The three kings of enterprise messaging — Lotus, Microsoft and Novell — are looking more and more like clueless bystanders in this new age of carrier-grade messaging services.
ISPs have become the primary e-mail providers for consumers and small businesses, as well as for a growing number of larger enterprises that are not averse to outsourcing their e-mail infrastructures to save a buck. The day will soon arrive when more e-mail boxes are hosted by ISPs than in-house enterprise messaging systems.
Who’s supplying the world’s ISPs with standards-based messaging infrastructures? It’s not the Big Three.
Few ISPs are seriously considering using the proprietary-based messaging/groupware products of Lotus, Microsoft or Novell to support their customer bases. The primary products underlying today’s ISP-based messaging systems include Netscape’s Messaging Server Hosted Edition, Sun’s Internet Mail Server and Software.com’s InterMail.
What these carrier-grade messaging products have that the enterprise-oriented wares lack are Internet standards-based architectures and scalability to support ever-growing numbers of users per mail server.
These are serious vulnerabilities for Lotus, Microsoft and Novell.
Scalability is the ticket to continued success in the enterprise messaging market, as well as in the burgeoning ISP market. Now that multivendor interoperability is taken more or less for granted, the focus of competition in the messaging market has shifted to scalability. How much message traffic, how many users, and how many gigabytes of messages and attachments can be supported on a single enterprise mail server?
Consolidation of the messaging infrastructure is an important issue in controlling total cost of ownership.

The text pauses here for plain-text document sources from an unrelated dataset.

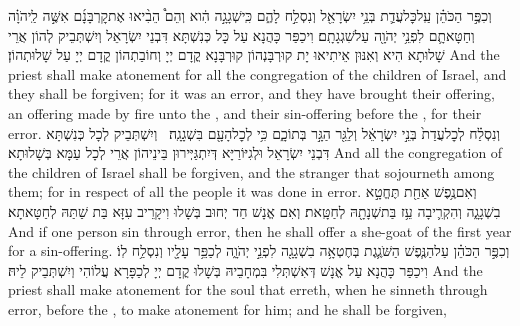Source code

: {וְכִפֶּ֣ר הַכֹּהֵ֗ן עַֽל\maqqaf כׇּל\maqqaf עֲדַ֛ת בְּנֵ֥י יִשְׂרָאֵ֖ל וְנִסְלַ֣ח לָהֶ֑ם כִּֽי\maqqaf שְׁגָגָ֣ה הִ֔וא וְהֵם֩ הֵבִ֨יאוּ אֶת\maqqaf קׇרְבָּנָ֜ם אִשֶּׁ֣ה לַֽיהֹוָ֗ה וְחַטָּאתָ֛ם לִפְנֵ֥י יְהֹוָ֖ה עַל\maqqaf שִׁגְגָתָֽם׃}
{וִיכַפַּר כָּהֲנָא עַל כָּל כְּנִשְׁתָּא דִּבְנֵי יִשְׂרָאֵל וְיִשְׁתְּבֵיק לְהוֹן אֲרֵי שָׁלוּתָא הִיא וְאִנּוּן אֵיתִיאוּ יָת קוּרְבָּנְהוֹן קוּרְבָּנָא קֳדָם יְיָ וְחוֹבַתְהוֹן קֳדָם יְיָ עַל שָׁלוּתְהוֹן׃}
{And the priest shall make atonement for all the congregation of the children of Israel, and they shall be forgiven; for it was an error, and they have brought their offering, an offering made by fire unto the \lord, and their sin-offering before the \lord, for their error.}{}
{וְנִסְלַ֗ח לְכׇל\maqqaf עֲדַת֙ בְּנֵ֣י יִשְׂרָאֵ֔ל וְלַגֵּ֖ר הַגָּ֣ר בְּתוֹכָ֑ם כִּ֥י לְכׇל\maqqaf הָעָ֖ם בִּשְׁגָגָֽה׃ \setuma }
{וְיִשְׁתְּבֵיק לְכָל כְּנִשְׁתָּא דִּבְנֵי יִשְׂרָאֵל וּלְגִיּוֹרַיָּא דְּיִתְגַּיְּירוּן בֵּינֵיהוֹן אֲרֵי לְכָל עַמָּא בְּשָׁלוּתָא׃}
{And all the congregation of the children of Israel shall be forgiven, and the stranger that sojourneth among them; for in respect of all the people it was done in error.}{}
{וְאִם\maqqaf נֶ֥פֶשׁ אַחַ֖ת תֶּחֱטָ֣א בִשְׁגָגָ֑ה וְהִקְרִ֛יבָה עֵ֥ז בַּת\maqqaf שְׁנָתָ֖הּ לְחַטָּֽאת׃}
{וְאִם אֱנָשׁ חַד יְחוּב בְּשָׁלוּ וִיקָרֵיב עִזָּא בַּת שַׁתַּהּ לְחַטָּאתָא׃}
{And if one person sin through error, then he shall offer a she-goat of the first year for a sin-offering.}{}
{וְכִפֶּ֣ר הַכֹּהֵ֗ן עַל\maqqaf הַנֶּ֧פֶשׁ הַשֹּׁגֶ֛גֶת בְּחֶטְאָ֥ה בִשְׁגָגָ֖ה לִפְנֵ֣י יְהֹוָ֑ה לְכַפֵּ֥ר עָלָ֖יו וְנִסְלַ֥ח לֽוֹ׃}
{וִיכַפַּר כָּהֲנָא עַל אֱנָשׁ דְּאִשְׁתְּלִי בִּמְחָבֵיהּ בְּשָׁלוּ קֳדָם יְיָ לְכַפָּרָא עֲלוֹהִי וְיִשְׁתְּבֵיק לֵיהּ׃}
{And the priest shall make atonement for the soul that erreth, when he sinneth through error, before the \lord, to make atonement for him; and he shall be forgiven,}{}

Under these circumstances, outsourcing enterprise messaging to ISPs grows even more attractive. Wouldn’t it be more cost-effective to outsource the messaging infrastructure to third-party service providers that can exploit scale economies of deployment and administration outside the capabilities of many enterprises?
To date, attempts by old-line enterprise messaging vendors to scale up for the new market place have been a tad pathetic.
Lotus and Microsoft claim that the latest versions of their respective products can support 50,000 to 60,000 Post Office Protocol 3 (POP3) users per server. That’s much better than their historical ceiling of 1,000 users per server, using the vendors’ respective proprietary client software, but still a far cry from the hundreds of thousands of POP3 users per server that Netscape and others claim to support.
On the scalability front, what’s holding Lotus, Microsoft and Novell back is their traditional focus on the enterprise groupware market. Groupware traditionally has been viewed as a bundle of related collaboration services geared to small to mid-size workgroups and accessed from integrated client applications, such as Lotus Notes and Microsoft Outlook.
Groupware vendors have supported client/server access to messaging, calendaring, document management and other services through proprietary Remote Procedure Calls (RPC). Proprietary RPCs allow vendors to tweak network access, security and replication parameters common to all bundled services.
Until the advent of carrier-grade messaging rivals, groupware vendors had little incentive to scale up their proprietary RPCs to support more than 1,000 users per server. After all, the Big Three make a sizable chunk of money licensing their software on a per-server basis and have little to gain by allowing users to load more and more mailboxes on fewer physical servers.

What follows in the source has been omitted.